Supplied material START

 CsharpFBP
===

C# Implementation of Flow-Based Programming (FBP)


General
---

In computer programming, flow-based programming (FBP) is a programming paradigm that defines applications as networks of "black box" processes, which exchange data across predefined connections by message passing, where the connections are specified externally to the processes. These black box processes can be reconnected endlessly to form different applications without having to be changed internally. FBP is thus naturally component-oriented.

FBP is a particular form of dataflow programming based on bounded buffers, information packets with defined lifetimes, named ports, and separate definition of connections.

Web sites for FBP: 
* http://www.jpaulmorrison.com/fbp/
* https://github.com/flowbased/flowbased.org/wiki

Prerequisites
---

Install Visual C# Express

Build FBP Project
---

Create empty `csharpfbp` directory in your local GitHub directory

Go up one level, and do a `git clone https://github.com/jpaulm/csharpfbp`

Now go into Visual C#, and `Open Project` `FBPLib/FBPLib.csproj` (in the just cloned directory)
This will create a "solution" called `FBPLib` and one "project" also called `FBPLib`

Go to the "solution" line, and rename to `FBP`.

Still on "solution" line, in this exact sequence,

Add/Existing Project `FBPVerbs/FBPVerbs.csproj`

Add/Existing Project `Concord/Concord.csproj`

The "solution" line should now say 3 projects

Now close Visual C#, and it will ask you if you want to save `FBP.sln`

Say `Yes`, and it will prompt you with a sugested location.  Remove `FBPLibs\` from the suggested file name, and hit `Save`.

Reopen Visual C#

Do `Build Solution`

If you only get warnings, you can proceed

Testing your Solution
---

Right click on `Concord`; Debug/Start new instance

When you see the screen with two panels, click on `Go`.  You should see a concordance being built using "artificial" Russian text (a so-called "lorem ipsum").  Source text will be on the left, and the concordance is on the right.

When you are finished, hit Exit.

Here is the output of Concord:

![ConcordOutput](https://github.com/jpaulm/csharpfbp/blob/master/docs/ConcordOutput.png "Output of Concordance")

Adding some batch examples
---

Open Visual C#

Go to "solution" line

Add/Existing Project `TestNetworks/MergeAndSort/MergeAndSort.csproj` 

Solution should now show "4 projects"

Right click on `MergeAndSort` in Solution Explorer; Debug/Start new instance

Supplied material END

### Aim of the exercise
All the lines that hold the word "Debug" must appear in the answer, copied from the records.

### Answer area
Right click on `Concord`; Debug/Start new instance
Right click on `MergeAndSort` in Solution Explorer; Debug/Start new instance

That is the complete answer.